<http://www.newscientist.com/news/print.jsp?id=ns99993567>

New Scientist

GPS phones confiscated from reporters in Iraq 

 

15:26 31 March 03 

Will Knight 

 

Satellite phones with built-in Global Positioning System (GPS) capabilities have been 
confiscated from journalists travelling with US troops inside Iraq, due to fears that 
they could inadvertently reveal their positions. 

Reporters "embedded" with the troops have been asked to hand over satellite telephones 
operated by Thuraya Satellite Telecommunications, a communications company based in 
Abu Dhabi. The restriction is limited to units near the war's front-line and is 
expected to be temporary, a spokesman for US central command in Qatar told New 
Scientist .

A spokeswoman for the US Department of Defense added that reporters with unaffected 
satellite phones would be asked to share them and that military communications 
equipment would be made available when possible. Replacement phones could also be sent 
to the front line. 

Richard Langley, a GPS expert at the University of New Brunswick, Canada, says US 
military commanders may be concerned that positioning information embedded in signals 
sent by the Thuraya phones could be intercepted and used by Iraqi forces to locate and 
attack US troops. 

"It's not impossible, although it would be rather difficult," Langley told New 
Scientist . "The signals are line-of-sight [from handset to satellite] so very little 
would leak out and be interceptable on the ground." 


Ground station intercept 

It would be easier to intercept the signal as it arrives from the satellite at the 
network operator's ground station, he says. But even in this case, any interceptor 
would still have to crack the encryption protecting the signal. 

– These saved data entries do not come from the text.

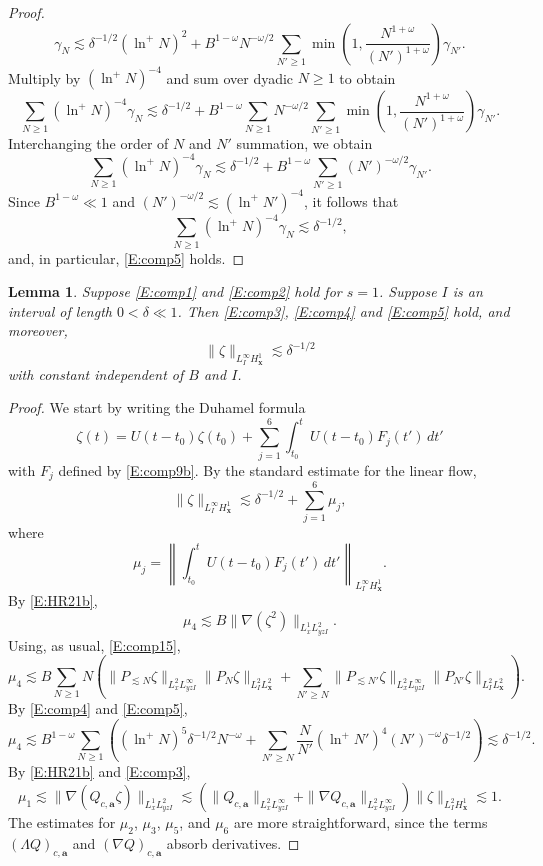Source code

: \documentclass[12pt,letterpaper]{amsart}
\newtheorem{lemma}[theorem]{Lemma}
\theoremstyle{remark}
\numberwithin{equation}{section}
\numberwithin{theorem}{section}
\numberwithin{table}{section}
\begin{document}
\begin{proof}
$$
\gamma_N \lesssim \delta^{-1/2}(\ln^+ N)^2 +  B^{1-\omega} N^{-\omega/2} \sum_{N' \geq 1} \min( 1 , \frac{N^{1+\omega}}{(N')^{1+\omega}}) \gamma_{N'}.
$$
Multiply by $(\ln^+ N)^{-4}$ and sum over dyadic $N \geq 1$ to obtain
$$
\sum_{N \geq 1} (\ln^+ N)^{-4} \gamma_N \lesssim \delta^{-1/2} +  B^{1-\omega} \sum_{N \geq 1} N^{-\omega/2} \sum_{N' \geq 1} \min( 1 , \frac{N^{1+\omega}}{(N')^{1+\omega}}) \gamma_{N'}.
$$
Interchanging the order of $N$ and $N'$ summation, we obtain
$$
\sum_{N \geq 1} (\ln^+ N)^{-4} \gamma_N \lesssim \delta^{-1/2} +  B^{1-\omega} \sum_{N' \geq 1} (N')^{-\omega/2} \gamma_{N'}.
$$
Since $B^{1-\omega} \ll 1$ and $(N')^{-\omega/2} \lesssim (\ln^+ N')^{-4}$, it follows that
$$
\sum_{N \geq 1} (\ln^+ N)^{-4} \gamma_N \lesssim \delta^{-1/2},
$$ 
and, in particular, \eqref{E:comp5} holds.
\end{proof}

\begin{lemma}
\label{L:comp4}
Suppose  \eqref{E:comp1} and \eqref{E:comp2} hold for $s=1$.  Suppose $I$ is an interval of length $0<\delta \ll 1$.   Then \eqref{E:comp3}, \eqref{E:comp4} and \eqref{E:comp5} hold, and moreover,
$$
\| \zeta \|_{L_I^\infty H_{\mathbf{x}}^1} \lesssim \delta^{-1/2}
$$
with constant independent of $B$ and $I$.
\end{lemma}
\begin{proof}
We start by writing the Duhamel formula
$$
\zeta(t) = U(t-t_0) \zeta(t_0) + \sum_{j=1}^6 \int_{t_0}^t U(t-t_0) F_j(t') \, dt'
$$
with $F_j$ defined by \eqref{E:comp9b}.   By the standard estimate for the linear flow,
$$
\| \zeta \|_{L_I^\infty H_{\mathbf{x}}^1} \lesssim \delta^{-1/2} + \sum_{j=1}^6 \mu_j,
$$
where
$$
\mu_j = \left\| \int_{t_0}^t U(t-t_0) F_j(t') \, dt' \right\|_{L_I^\infty H_{\mathbf{x}}^1}.
$$
By \eqref{E:HR21b},
$$
\mu_4 \lesssim B\| \nabla( \zeta^2) \|_{L_x^1 L_{y z I}^2}.
$$
Using, as usual, \eqref{E:comp15},
$$
\mu_4 \lesssim B \sum_{N \geq 1} N \left( \| P_{\lesssim N} \zeta \|_{L_x^2 L_{y z I}^\infty} \|P_N \zeta \|_{L_I^2 L_\mathbf{x}^2} + \sum_{N' \geq N}  \| P_{\lesssim N'} \zeta \|_{L_x^2 L_{y z I}^\infty} \|P_{N'} \zeta \|_{L_I^2 L_\mathbf{x}^2} \right).
$$
By  \eqref{E:comp4} and \eqref{E:comp5},
$$
\mu_4 \lesssim B^{1-\omega} \sum_{N\geq 1} \left(  (\ln^+ N)^5 \delta^{-1/2} N^{-\omega} + \sum_{N'\geq N} \frac{N}{N'} (\ln^+ N')^4 (N')^{-\omega} \delta^{-1/2} \right) \lesssim \delta^{-1/2}.
$$
By \eqref{E:HR21b} and \eqref{E:comp3},
$$
\mu_1 \lesssim \| \nabla (Q_{c,\mathbf{a}} \zeta) \|_{L_x^1 L_{y z I}^2} \lesssim (\|Q_{c,\mathbf{a}} \|_{L_x^2 L_{y z I}^\infty} +\|\nabla Q_{c,\mathbf{a}} \|_{L_x^2 L_{y z I}^\infty}) \|\zeta \|_{L_I^2 H_{\mathbf{x}}^1}  \lesssim 1.
$$
The estimates for $\mu_2$, $\mu_3$, $\mu_5$, and $\mu_6$ are more straightforward, since the terms $(\Lambda Q)_{c,\mathbf{a}}$ and  $(\nabla Q)_{c,\mathbf{a}}$ absorb derivatives.
\end{proof}
\end{document}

An alternative concern is that the US military are worried that computers used to 
store call information are vulnerable to cyber attack. "Perhaps the concern was that 
there would be a log of these positions kept on a computer somewhere," Langley says. 

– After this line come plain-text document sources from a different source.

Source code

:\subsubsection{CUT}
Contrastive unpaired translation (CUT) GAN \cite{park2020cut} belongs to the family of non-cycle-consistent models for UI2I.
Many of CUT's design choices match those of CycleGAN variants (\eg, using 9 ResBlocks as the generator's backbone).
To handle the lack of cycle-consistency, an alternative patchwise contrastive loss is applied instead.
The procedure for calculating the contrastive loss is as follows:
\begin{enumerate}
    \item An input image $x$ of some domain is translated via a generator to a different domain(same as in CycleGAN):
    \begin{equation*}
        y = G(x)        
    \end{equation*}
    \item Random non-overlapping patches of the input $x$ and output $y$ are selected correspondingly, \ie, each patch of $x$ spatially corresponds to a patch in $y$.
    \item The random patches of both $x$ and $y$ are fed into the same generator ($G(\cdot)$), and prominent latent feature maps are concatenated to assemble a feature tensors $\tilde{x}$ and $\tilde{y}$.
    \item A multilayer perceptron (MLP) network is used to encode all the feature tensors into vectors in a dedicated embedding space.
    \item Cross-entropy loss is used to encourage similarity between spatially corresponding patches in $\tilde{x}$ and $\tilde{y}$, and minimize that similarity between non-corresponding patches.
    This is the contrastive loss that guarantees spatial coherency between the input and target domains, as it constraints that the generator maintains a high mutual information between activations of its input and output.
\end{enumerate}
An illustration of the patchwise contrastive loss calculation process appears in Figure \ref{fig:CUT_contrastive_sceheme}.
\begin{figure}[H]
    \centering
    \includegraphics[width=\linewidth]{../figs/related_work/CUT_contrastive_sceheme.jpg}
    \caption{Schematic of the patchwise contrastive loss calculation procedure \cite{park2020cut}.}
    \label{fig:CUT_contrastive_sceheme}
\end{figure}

Positional information captured by any means would only be useful for as long as the 
caller remained in the same place, he notes: "Anyone wanting to use the information 
would have to work quickly." 

Thuraya telephones can connect to GSM mobile phone networks when they are available, 
and a satellite network when in more remote areas. The phones can also be used as a 
GPS receiver, determining its position by communicating with satellites in the GPS 
constellation. 

If the GPS functionality is switched on, the caller's co-ordinates are automatically 
embedded in the voice signal sent to the communications satellites.